Materials provided: Begin

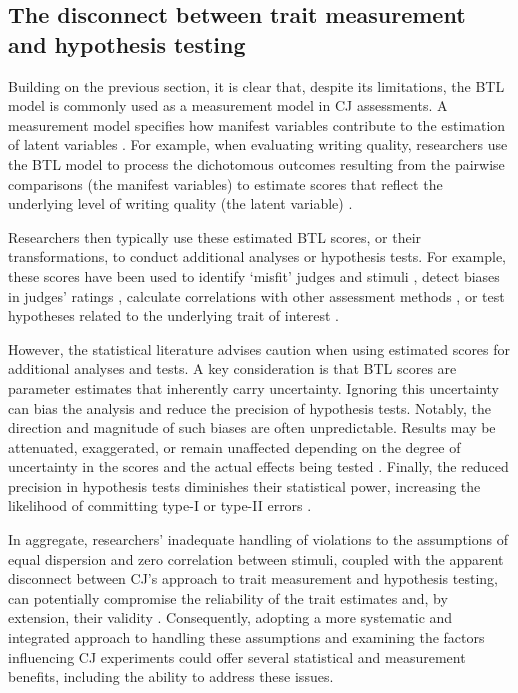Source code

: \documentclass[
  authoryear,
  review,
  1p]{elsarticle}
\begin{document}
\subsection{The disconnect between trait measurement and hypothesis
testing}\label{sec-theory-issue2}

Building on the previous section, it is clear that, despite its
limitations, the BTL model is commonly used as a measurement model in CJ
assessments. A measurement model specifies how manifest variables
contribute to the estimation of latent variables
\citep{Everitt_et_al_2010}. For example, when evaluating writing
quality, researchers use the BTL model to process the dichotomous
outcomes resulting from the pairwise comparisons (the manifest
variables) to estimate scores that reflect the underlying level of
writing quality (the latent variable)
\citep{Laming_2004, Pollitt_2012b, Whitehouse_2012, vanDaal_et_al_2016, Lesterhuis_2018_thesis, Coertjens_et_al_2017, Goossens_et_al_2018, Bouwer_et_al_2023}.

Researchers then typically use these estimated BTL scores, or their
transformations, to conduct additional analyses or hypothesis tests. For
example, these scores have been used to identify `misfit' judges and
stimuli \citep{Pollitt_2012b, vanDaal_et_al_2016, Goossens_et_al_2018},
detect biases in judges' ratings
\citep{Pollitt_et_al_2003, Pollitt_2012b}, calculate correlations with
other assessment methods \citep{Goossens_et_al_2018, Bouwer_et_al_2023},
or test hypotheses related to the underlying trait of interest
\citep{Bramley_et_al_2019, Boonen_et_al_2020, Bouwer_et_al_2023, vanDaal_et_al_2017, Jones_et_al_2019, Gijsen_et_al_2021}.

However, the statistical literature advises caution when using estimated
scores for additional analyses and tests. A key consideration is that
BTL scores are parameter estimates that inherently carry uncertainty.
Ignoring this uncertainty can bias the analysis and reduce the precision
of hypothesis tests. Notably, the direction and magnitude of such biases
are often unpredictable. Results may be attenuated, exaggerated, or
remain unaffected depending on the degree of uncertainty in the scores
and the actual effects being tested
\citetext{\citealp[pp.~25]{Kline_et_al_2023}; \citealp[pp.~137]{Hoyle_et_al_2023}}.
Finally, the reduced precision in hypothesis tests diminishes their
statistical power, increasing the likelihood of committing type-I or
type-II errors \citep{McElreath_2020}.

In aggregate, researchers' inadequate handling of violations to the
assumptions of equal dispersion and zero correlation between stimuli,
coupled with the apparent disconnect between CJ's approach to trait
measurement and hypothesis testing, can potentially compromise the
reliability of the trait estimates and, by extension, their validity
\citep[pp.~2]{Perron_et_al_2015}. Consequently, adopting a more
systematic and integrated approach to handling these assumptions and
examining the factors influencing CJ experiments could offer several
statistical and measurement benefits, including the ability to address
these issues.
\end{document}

Materials provided: End

■ **Activity**
Only the pictures stay behind; everything else in the data above is to be retyped exactly.

■ **Answer area**
Source code

: \documentclass[
  authoryear,
  review,
  1p]{elsarticle}
\begin{document}
\subsection{The disconnect between trait measurement and hypothesis
testing}\label{sec-theory-issue2}

Building on the previous section, it is clear that, despite its
limitations, the BTL model is commonly used as a measurement model in CJ
assessments. A measurement model specifies how manifest variables
contribute to the estimation of latent variables
\citep{Everitt_et_al_2010}. For example, when evaluating writing
quality, researchers use the BTL model to process the dichotomous
outcomes resulting from the pairwise comparisons (the manifest
variables) to estimate scores that reflect the underlying level of
writing quality (the latent variable)
\citep{Laming_2004, Pollitt_2012b, Whitehouse_2012, vanDaal_et_al_2016, Lesterhuis_2018_thesis, Coertjens_et_al_2017, Goossens_et_al_2018, Bouwer_et_al_2023}.

Researchers then typically use these estimated BTL scores, or their
transformations, to conduct additional analyses or hypothesis tests. For
example, these scores have been used to identify `misfit' judges and
stimuli \citep{Pollitt_2012b, vanDaal_et_al_2016, Goossens_et_al_2018},
detect biases in judges' ratings
\citep{Pollitt_et_al_2003, Pollitt_2012b}, calculate correlations with
other assessment methods \citep{Goossens_et_al_2018, Bouwer_et_al_2023},
or test hypotheses related to the underlying trait of interest
\citep{Bramley_et_al_2019, Boonen_et_al_2020, Bouwer_et_al_2023, vanDaal_et_al_2017, Jones_et_al_2019, Gijsen_et_al_2021}.

However, the statistical literature advises caution when using estimated
scores for additional analyses and tests. A key consideration is that
BTL scores are parameter estimates that inherently carry uncertainty.
Ignoring this uncertainty can bias the analysis and reduce the precision
of hypothesis tests. Notably, the direction and magnitude of such biases
are often unpredictable. Results may be attenuated, exaggerated, or
remain unaffected depending on the degree of uncertainty in the scores
and the actual effects being tested
\citetext{\citealp[pp.~25]{Kline_et_al_2023}; \citealp[pp.~137]{Hoyle_et_al_2023}}.
Finally, the reduced precision in hypothesis tests diminishes their
statistical power, increasing the likelihood of committing type-I or
type-II errors \citep{McElreath_2020}.

In aggregate, researchers' inadequate handling of violations to the
assumptions of equal dispersion and zero correlation between stimuli,
coupled with the apparent disconnect between CJ's approach to trait
measurement and hypothesis testing, can potentially compromise the
reliability of the trait estimates and, by extension, their validity
\citep[pp.~2]{Perron_et_al_2015}. Consequently, adopting a more
systematic and integrated approach to handling these assumptions and
examining the factors influencing CJ experiments could offer several
statistical and measurement benefits, including the ability to address
these issues.
\end{document}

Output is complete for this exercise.